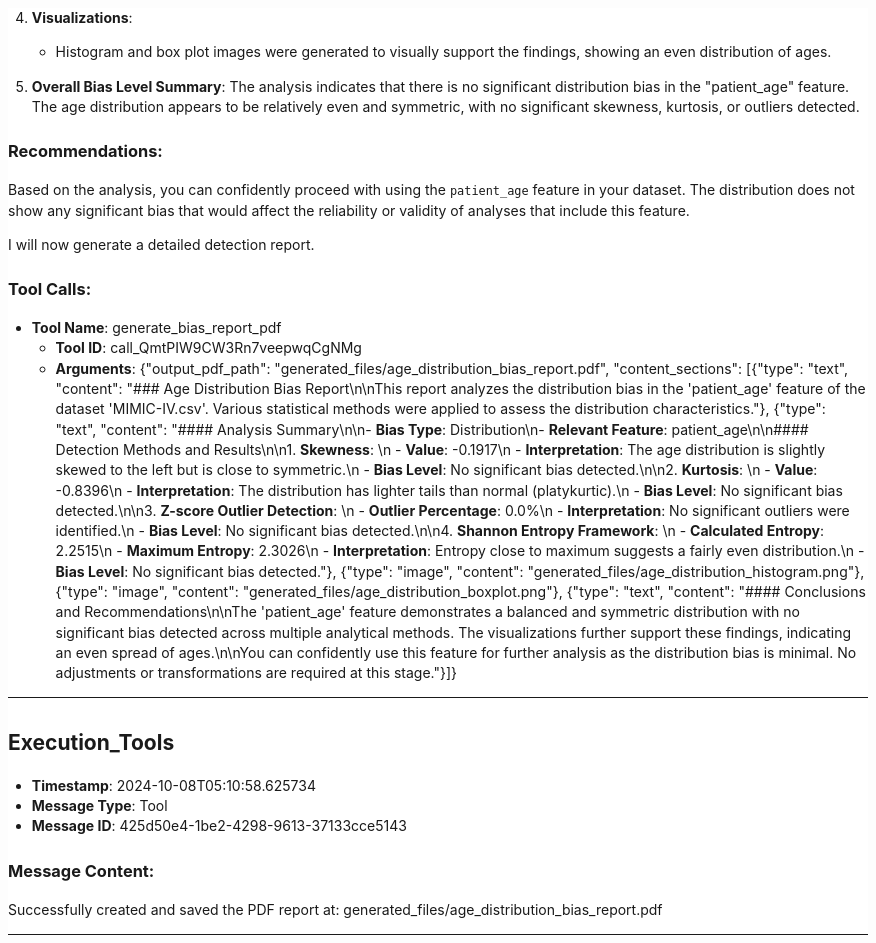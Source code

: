 4. **Visualizations**:
   - Histogram and box plot images were generated to visually support the findings, showing an even distribution of ages.

5. **Overall Bias Level Summary**:
   The analysis indicates that there is no significant distribution bias in the "patient_age" feature. The age distribution appears to be relatively even and symmetric, with no significant skewness, kurtosis, or outliers detected.

### Recommendations:
Based on the analysis, you can confidently proceed with using the `patient_age` feature in your dataset. The distribution does not show any significant bias that would affect the reliability or validity of analyses that include this feature.

I will now generate a detailed detection report.

### Tool Calls:
- **Tool Name**: generate_bias_report_pdf
  - **Tool ID**: call_QmtPIW9CW3Rn7veepwqCgNMg
  - **Arguments**: {"output_pdf_path": "generated_files/age_distribution_bias_report.pdf", "content_sections": [{"type": "text", "content": "### Age Distribution Bias Report\n\nThis report analyzes the distribution bias in the 'patient_age' feature of the dataset 'MIMIC-IV.csv'. Various statistical methods were applied to assess the distribution characteristics."}, {"type": "text", "content": "#### Analysis Summary\n\n- **Bias Type**: Distribution\n- **Relevant Feature**: patient_age\n\n#### Detection Methods and Results\n\n1. **Skewness**: \n   - **Value**: -0.1917\n   - **Interpretation**: The age distribution is slightly skewed to the left but is close to symmetric.\n   - **Bias Level**: No significant bias detected.\n\n2. **Kurtosis**: \n   - **Value**: -0.8396\n   - **Interpretation**: The distribution has lighter tails than normal (platykurtic).\n   - **Bias Level**: No significant bias detected.\n\n3. **Z-score Outlier Detection**: \n   - **Outlier Percentage**: 0.0%\n   - **Interpretation**: No significant outliers were identified.\n   - **Bias Level**: No significant bias detected.\n\n4. **Shannon Entropy Framework**: \n   - **Calculated Entropy**: 2.2515\n   - **Maximum Entropy**: 2.3026\n   - **Interpretation**: Entropy close to maximum suggests a fairly even distribution.\n   - **Bias Level**: No significant bias detected."}, {"type": "image", "content": "generated_files/age_distribution_histogram.png"}, {"type": "image", "content": "generated_files/age_distribution_boxplot.png"}, {"type": "text", "content": "#### Conclusions and Recommendations\n\nThe 'patient_age' feature demonstrates a balanced and symmetric distribution with no significant bias detected across multiple analytical methods. The visualizations further support these findings, indicating an even spread of ages.\n\nYou can confidently use this feature for further analysis as the distribution bias is minimal. No adjustments or transformations are required at this stage."}]}

---

## Execution_Tools
- **Timestamp**: 2024-10-08T05:10:58.625734
- **Message Type**: Tool
- **Message ID**: 425d50e4-1be2-4298-9613-37133cce5143

### Message Content:

Successfully created and saved the PDF report at: generated_files/age_distribution_bias_report.pdf


---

────────────────

Work to complete: Find "- **Timestamp**: 2024-10-08T05:10:58.625734" in the records. Copy its line and every line after it, exactly, through the last one.

Response to this exercise:
- **Timestamp**: 2024-10-08T05:10:58.625734
- **Message Type**: Tool
- **Message ID**: 425d50e4-1be2-4298-9613-37133cce5143

### Message Content:

Successfully created and saved the PDF report at: generated_files/age_distribution_bias_report.pdf


---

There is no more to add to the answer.